(Saved data entries)
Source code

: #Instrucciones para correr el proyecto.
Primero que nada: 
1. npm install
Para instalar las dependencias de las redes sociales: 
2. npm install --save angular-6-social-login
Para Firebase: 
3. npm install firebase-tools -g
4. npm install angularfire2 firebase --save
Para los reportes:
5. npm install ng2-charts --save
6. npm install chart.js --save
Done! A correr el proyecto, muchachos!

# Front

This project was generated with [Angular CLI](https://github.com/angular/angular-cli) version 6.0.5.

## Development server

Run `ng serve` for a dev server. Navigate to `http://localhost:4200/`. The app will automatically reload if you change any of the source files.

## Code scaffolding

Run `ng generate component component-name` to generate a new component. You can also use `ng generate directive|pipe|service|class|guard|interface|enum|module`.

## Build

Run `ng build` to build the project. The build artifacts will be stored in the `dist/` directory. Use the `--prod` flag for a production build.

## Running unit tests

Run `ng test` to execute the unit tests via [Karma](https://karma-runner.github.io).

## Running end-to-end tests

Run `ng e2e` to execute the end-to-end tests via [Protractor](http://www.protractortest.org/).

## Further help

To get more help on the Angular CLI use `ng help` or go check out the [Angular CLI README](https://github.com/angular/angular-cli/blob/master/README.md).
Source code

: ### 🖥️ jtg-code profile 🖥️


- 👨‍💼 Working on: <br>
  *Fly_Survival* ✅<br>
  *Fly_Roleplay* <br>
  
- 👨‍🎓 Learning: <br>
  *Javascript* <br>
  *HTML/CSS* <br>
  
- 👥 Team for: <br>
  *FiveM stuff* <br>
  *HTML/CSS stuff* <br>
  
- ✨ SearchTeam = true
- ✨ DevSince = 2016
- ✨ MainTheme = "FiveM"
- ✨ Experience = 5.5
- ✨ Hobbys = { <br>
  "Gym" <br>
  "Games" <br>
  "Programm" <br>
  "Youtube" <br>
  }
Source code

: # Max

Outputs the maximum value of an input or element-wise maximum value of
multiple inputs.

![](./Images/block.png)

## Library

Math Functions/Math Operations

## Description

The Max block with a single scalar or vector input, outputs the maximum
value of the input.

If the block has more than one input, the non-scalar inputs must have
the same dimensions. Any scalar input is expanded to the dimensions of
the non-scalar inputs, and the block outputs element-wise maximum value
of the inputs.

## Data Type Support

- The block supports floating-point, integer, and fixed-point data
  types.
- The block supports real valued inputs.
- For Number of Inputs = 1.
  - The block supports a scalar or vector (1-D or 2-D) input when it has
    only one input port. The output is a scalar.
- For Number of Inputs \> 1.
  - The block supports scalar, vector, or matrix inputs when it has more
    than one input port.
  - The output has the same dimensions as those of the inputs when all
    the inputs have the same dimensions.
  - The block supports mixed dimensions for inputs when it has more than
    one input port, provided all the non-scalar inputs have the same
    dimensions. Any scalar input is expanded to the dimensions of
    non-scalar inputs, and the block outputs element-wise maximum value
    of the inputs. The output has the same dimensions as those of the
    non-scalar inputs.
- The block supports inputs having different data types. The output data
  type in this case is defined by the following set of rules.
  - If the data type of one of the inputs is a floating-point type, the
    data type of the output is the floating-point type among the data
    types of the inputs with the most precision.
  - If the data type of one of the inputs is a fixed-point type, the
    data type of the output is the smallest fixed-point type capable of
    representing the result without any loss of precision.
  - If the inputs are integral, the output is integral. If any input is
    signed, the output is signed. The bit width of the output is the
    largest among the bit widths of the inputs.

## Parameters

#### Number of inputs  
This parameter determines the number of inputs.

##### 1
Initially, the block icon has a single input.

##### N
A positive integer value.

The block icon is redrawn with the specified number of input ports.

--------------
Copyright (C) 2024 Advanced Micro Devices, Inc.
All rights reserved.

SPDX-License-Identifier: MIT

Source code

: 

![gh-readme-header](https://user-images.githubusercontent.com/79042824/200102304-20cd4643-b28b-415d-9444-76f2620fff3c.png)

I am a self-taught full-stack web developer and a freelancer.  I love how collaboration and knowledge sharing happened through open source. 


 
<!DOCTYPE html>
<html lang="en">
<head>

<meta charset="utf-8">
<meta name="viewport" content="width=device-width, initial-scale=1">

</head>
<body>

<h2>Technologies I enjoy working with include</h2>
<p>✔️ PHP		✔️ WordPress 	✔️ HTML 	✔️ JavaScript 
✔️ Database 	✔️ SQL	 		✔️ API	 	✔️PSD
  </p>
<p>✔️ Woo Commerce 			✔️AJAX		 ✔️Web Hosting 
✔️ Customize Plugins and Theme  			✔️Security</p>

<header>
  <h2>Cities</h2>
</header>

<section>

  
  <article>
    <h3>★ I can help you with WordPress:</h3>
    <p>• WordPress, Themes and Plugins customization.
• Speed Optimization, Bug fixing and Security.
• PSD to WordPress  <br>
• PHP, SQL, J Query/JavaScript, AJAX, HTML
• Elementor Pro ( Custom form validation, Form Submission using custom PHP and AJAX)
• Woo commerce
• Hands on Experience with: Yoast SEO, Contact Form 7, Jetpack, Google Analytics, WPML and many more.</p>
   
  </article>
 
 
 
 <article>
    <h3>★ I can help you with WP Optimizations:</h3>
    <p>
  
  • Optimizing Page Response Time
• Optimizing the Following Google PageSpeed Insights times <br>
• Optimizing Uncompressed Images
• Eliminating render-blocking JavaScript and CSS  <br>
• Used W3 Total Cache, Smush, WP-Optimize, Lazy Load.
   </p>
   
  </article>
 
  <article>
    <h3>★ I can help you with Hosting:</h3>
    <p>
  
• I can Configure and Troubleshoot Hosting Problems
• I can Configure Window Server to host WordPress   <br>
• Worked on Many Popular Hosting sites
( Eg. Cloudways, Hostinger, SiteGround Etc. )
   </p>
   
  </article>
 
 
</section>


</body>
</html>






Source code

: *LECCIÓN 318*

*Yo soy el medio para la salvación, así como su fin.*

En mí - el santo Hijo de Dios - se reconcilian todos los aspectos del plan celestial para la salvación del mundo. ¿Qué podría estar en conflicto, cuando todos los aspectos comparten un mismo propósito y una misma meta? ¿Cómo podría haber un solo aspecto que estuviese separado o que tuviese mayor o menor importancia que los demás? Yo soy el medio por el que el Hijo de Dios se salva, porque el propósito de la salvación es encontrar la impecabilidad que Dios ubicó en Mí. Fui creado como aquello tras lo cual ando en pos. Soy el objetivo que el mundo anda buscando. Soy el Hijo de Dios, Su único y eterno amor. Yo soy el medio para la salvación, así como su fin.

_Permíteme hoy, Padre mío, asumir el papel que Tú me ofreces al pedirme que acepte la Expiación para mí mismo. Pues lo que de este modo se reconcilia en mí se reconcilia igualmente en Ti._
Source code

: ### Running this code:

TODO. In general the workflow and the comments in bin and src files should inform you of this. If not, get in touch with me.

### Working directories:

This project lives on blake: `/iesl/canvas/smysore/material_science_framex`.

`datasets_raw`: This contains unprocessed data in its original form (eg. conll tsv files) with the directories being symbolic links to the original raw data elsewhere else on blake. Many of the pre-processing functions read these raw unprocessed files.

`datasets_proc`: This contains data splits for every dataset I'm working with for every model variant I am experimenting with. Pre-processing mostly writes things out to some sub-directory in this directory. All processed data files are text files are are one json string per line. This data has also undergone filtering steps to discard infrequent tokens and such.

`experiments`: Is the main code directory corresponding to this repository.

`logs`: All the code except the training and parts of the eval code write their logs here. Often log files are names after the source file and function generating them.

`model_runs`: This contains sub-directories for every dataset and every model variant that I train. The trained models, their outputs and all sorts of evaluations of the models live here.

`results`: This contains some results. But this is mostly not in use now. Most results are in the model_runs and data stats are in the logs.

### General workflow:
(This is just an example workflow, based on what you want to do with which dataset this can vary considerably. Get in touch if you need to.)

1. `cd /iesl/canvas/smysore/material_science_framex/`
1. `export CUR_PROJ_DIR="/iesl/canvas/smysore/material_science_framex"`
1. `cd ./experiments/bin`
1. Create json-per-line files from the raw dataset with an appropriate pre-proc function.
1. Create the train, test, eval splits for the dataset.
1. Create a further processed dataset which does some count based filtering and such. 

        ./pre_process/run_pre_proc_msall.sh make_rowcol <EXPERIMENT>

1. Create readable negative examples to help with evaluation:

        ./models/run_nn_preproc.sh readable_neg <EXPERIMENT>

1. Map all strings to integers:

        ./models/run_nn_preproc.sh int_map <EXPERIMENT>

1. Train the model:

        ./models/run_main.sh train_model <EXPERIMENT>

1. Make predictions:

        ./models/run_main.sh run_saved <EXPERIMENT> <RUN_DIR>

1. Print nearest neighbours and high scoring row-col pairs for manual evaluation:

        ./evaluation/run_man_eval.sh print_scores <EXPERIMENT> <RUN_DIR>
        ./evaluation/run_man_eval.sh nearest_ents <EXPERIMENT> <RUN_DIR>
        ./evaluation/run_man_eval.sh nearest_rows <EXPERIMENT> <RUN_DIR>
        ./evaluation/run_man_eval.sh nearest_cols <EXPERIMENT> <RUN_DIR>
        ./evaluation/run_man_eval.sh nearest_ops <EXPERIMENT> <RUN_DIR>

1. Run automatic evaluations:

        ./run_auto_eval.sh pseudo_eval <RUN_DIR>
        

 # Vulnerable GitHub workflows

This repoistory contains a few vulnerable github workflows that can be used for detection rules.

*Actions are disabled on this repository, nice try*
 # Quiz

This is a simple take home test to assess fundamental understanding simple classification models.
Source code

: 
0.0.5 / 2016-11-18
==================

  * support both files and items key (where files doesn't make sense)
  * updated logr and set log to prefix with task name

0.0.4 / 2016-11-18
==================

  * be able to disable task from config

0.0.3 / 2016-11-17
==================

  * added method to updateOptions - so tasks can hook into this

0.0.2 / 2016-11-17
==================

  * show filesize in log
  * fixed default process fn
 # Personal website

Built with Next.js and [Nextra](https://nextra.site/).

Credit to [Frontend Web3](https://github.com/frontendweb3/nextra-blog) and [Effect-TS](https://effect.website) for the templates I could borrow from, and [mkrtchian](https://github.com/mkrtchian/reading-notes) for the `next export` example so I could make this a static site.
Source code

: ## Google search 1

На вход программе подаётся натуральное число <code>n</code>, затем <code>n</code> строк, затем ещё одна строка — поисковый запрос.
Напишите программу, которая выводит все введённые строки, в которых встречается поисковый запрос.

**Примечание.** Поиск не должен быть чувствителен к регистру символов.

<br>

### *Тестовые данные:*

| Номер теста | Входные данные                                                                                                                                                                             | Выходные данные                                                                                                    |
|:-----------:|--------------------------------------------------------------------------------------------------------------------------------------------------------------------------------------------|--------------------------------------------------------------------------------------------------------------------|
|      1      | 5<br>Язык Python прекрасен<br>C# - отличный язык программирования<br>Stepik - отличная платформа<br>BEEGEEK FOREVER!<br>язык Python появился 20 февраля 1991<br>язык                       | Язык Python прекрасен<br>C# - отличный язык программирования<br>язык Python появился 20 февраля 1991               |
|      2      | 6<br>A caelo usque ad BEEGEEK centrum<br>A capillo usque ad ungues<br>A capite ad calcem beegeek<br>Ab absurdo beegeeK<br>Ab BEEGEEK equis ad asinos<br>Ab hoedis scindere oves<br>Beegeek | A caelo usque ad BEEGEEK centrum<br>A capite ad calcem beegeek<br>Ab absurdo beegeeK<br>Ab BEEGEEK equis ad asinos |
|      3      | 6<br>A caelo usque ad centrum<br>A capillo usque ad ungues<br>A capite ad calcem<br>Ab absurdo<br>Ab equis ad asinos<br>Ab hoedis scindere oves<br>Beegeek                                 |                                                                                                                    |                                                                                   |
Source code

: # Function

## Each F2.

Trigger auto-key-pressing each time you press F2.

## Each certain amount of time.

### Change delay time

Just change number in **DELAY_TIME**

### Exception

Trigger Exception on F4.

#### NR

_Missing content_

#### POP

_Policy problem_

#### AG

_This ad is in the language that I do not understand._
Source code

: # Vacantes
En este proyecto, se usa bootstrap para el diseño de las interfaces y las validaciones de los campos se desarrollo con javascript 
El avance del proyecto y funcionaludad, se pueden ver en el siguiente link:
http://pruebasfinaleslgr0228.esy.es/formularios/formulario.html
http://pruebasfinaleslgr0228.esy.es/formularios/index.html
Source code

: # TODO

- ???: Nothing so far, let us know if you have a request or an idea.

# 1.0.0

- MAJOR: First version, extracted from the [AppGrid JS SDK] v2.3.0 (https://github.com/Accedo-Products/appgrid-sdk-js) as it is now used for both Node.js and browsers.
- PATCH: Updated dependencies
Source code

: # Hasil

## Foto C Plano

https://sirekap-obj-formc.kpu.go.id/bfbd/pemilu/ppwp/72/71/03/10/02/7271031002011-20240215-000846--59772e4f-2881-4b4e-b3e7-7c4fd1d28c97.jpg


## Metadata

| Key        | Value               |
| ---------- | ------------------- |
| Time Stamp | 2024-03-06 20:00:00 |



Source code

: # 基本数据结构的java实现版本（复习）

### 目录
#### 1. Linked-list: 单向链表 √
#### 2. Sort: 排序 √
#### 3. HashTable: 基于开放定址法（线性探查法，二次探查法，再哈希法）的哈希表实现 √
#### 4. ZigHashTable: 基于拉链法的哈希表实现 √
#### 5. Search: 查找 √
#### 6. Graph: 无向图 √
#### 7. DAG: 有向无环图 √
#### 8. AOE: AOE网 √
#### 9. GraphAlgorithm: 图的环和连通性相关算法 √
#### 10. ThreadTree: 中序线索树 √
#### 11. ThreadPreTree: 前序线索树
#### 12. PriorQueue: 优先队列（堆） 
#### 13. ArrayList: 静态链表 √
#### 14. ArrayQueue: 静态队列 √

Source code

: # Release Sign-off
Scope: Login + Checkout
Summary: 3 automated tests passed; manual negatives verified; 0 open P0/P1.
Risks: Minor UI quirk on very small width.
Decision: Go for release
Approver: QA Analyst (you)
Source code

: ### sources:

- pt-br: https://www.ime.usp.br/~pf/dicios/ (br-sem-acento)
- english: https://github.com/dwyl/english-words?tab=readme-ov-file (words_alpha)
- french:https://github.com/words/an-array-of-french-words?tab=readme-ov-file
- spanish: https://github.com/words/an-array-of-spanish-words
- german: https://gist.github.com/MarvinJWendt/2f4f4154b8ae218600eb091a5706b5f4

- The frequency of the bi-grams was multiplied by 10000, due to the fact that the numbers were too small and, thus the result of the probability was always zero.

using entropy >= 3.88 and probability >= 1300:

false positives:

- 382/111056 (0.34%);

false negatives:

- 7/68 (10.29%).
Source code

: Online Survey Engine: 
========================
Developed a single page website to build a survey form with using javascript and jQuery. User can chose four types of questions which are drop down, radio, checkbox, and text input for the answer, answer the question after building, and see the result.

■ Work item: Lines from the entries that contain the word "canvas" are what the answer must hold.

■ Answer for this exercise:
This project lives on blake: `/iesl/canvas/smysore/material_science_framex`.
1. `cd /iesl/canvas/smysore/material_science_framex/`
1. `export CUR_PROJ_DIR="/iesl/canvas/smysore/material_science_framex"`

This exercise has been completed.